Unraveling the Magic of DPUs

DPUs are devices that give data center operators the ability to revamp operations and realize large resulting benefits in reduced energy costs and server consolidation while boosting server performance. The DPUs help data center servers handle and enhance new and emerging workloads.

Today, with far more distributed workloads and applications are more distributed, they are composed of unstructured data such as text, images, and large files. They also use microservices that increase east-west workload traffic across the data center, edge, and cloud and require near real-time performance. All this requires more data handling by infrastructure services without the expense of taking computing resources away from their crucial goal of supporting daily business applications.

Related:The Rise of DPUs: Revolutionizing App Performance and Delivery

What is a DPU?

The DPU is a relatively new device that offloads processing-intensive tasks from the CPU onto a separate card in the server. This mini onboard server is highly optimized for network, storage and management tasks. Why the DPU? Because the general CPU was not designed for these types of intensive data center workloads, running more of them on the server can weight it down, which reduces performance.

The use of DPUs can, for the above-mentioned reasons, make a data center far more efficient and less expensive to operate, all while boosting performance.

How does a DPU differ from CPUs and GPUs?

In the evolution of server computing power, the CPU came first, followed by the graphics processing unit (GPU), which handles graphics, images, and video while supporting gaming. DPUs can work with their predecessors to take on more modern data workloads. DPUs have risen in popularity by offloading data processing tasks such as AI, IoT, 5G, and machine learning.

dpus2

(Credit: Dzmitry Skazau / Alamy Stock Photo)

Critical Elements that Complement DPUs to Power Your Workloads

There are a series of elements that can effectively and efficiently help your DPUs create a team designed to handle your ever-changing and more demanding data center workloads. Working as one, the processers can help you supercharge your information processing efforts. They are:

GPU (Graphics Processing Unit)

GPUs complement the DPUs in a server by focusing on processing high bandwidth images and video, thus offloading this demanding function from CPUs. This addition to the processor architecture frees the new entrant to tackle more data and using less resources. GPUs are common in gaming systems.

CPUs

A CPU consists of a couple of powerful processing cores that are optimized for serial or sequential processing. That means handling one task after yet another. By contrast, GPUs have numerous simpler cores for parallel processing to handle simultaneous tasks. DPUs combine processing core, hardware, and accelerators, as well as a high-performance network interface with which to handle data-centric tasks in volume.

High-Performance Storage

Another element in your data center that complements the use of DPUs is high performance storage. Since DPUs facilitate improved network traffic management, boost security measures, and enhance storage processing the resulting heightened efficiency typically leads to an overall boost in systemwide performance.

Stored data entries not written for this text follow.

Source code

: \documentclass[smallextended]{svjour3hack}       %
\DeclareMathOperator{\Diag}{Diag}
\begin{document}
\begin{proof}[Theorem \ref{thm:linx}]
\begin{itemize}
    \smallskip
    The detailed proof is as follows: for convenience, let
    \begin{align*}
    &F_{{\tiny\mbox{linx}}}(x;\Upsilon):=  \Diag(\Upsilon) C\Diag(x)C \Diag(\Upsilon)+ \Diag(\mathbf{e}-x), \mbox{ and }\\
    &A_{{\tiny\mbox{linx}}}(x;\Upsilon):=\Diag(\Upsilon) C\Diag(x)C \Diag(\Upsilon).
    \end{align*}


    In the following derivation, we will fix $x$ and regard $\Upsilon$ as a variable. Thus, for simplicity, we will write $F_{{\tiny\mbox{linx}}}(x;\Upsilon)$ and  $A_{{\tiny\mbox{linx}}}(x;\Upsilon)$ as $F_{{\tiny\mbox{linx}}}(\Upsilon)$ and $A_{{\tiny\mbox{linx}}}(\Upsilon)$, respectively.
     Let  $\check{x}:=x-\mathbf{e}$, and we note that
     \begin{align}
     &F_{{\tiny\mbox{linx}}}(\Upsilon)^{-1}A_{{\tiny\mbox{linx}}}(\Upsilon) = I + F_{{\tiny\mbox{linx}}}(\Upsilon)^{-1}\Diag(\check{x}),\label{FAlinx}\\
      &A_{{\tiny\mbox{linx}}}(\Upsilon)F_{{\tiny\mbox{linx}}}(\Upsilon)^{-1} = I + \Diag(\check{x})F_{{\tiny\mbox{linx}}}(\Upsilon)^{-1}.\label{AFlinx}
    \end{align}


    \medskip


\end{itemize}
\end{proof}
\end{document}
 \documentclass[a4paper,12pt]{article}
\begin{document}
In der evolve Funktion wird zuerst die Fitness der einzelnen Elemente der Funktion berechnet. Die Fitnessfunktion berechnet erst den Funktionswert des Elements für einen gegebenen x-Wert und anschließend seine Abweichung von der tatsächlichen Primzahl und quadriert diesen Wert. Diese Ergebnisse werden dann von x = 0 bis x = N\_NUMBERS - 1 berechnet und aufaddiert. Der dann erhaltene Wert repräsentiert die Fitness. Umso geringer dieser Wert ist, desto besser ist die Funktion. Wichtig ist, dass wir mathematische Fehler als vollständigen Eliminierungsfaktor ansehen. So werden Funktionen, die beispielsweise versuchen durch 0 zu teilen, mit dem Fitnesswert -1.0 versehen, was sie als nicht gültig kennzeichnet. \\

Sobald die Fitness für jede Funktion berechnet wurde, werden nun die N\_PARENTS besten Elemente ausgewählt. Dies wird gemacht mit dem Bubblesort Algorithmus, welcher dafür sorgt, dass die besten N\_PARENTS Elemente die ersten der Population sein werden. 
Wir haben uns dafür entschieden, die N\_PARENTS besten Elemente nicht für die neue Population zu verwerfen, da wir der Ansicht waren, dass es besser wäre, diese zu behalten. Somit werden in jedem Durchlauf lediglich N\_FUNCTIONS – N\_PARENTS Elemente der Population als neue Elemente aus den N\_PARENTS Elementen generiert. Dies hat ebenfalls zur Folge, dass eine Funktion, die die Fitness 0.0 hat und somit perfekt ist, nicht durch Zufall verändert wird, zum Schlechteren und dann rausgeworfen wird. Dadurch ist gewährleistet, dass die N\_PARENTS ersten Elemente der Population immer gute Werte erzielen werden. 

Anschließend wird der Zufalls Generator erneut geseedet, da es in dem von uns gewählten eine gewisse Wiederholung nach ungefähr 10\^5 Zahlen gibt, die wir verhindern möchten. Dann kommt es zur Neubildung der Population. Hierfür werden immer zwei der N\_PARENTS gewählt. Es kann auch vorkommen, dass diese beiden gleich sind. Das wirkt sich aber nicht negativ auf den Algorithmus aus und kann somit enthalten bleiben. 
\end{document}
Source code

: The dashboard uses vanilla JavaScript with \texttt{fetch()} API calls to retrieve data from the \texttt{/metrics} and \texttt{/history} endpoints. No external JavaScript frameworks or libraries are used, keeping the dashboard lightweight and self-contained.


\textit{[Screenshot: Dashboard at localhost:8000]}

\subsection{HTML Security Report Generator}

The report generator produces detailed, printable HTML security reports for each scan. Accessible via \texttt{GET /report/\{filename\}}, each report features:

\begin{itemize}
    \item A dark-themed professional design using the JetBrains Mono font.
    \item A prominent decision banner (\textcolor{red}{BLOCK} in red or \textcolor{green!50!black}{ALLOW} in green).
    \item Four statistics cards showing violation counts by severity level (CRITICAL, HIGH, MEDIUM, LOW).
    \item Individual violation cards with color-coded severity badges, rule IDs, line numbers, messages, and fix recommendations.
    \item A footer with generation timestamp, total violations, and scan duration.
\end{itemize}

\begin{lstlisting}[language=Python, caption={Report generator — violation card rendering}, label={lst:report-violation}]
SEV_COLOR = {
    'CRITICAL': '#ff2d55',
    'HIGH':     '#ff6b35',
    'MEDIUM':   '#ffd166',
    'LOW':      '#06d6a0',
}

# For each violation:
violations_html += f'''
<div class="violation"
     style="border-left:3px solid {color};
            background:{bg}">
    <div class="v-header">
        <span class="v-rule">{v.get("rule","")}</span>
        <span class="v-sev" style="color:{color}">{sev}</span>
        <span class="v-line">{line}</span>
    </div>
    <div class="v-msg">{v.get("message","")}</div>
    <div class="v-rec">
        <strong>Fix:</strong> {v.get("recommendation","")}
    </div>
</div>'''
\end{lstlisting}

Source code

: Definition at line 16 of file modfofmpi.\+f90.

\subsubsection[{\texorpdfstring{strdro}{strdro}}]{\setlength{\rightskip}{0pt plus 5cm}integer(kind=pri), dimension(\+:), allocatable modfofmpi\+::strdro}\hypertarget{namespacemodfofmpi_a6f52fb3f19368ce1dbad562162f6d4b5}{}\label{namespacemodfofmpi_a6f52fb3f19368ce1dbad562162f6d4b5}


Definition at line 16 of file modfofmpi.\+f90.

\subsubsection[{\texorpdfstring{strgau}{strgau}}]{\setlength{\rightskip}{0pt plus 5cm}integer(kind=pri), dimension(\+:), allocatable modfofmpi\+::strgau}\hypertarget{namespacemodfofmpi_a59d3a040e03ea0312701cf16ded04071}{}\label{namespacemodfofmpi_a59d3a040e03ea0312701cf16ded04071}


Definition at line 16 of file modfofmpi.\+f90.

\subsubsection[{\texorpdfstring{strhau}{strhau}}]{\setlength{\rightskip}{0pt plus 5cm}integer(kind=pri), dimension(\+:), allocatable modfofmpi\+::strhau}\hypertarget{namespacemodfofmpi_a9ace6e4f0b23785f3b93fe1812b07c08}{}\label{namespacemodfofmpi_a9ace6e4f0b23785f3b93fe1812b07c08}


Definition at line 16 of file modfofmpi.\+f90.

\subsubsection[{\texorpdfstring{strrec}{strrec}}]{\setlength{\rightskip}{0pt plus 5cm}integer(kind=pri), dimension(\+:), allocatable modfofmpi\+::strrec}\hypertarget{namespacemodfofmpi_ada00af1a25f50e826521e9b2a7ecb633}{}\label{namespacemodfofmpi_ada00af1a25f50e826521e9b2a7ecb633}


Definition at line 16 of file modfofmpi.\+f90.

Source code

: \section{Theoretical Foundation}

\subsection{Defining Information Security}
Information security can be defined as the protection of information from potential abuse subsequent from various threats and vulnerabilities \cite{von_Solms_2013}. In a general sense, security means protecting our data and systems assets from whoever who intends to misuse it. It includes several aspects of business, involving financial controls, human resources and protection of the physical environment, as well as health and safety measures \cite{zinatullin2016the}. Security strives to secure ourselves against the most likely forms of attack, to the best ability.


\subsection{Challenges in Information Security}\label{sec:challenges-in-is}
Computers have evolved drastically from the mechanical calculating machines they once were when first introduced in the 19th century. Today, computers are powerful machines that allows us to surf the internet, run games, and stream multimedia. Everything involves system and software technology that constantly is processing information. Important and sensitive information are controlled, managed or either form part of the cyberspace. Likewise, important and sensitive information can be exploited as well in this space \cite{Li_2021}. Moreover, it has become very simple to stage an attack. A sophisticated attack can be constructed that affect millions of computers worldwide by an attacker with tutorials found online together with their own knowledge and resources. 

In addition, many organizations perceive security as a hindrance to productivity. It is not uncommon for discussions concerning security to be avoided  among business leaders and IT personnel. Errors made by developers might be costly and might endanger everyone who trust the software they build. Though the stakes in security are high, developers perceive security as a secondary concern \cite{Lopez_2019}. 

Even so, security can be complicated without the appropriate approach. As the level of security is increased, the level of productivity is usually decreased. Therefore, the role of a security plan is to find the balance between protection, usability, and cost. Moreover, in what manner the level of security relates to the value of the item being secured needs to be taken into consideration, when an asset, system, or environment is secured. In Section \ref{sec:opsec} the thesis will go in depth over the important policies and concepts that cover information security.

"Storage, along with capable high-performance networking, completes the computing support infrastructure and is important during initial scoping to ensure maximum efficiency of all components," according to Sven Oehme. CTO at DDN Storage.

High-speed Network Connectivity

Generally, high-speed network connectivity complements DPUs by letting them take on your heaviest workloads, such as AI. Those applications also demand high-speed I/O. Therefore, most DPUs are configured with 100 Gbps ports nowadays and, in some cases, up to 400 Gbps. Faster supported speeds are expected soon.

Compute Express Link (CXL)

Compute Express LINK (CXL) provides an important assist in data center performance as it is an open interconnect standard for enabling efficient, coherent memory access between a host, such as a processor, and a device, such as hardware accelerator or SmartNIC, as was explained in "CXL: A New Memory High-Speed Interconnect Fabric".

The standard aims to tackle what is known as the von Neumann bottleneck in which computer speed is limited to the rate at which the CPU can retrieve instructions and data from the memory's storage. CXL solves this problem in several ways, according to the article. It takes a new approach to memory access and sharing between multiple computing nodes. It allows memory accelerators to become disaggregated, enabling data centers to be fully software-defined.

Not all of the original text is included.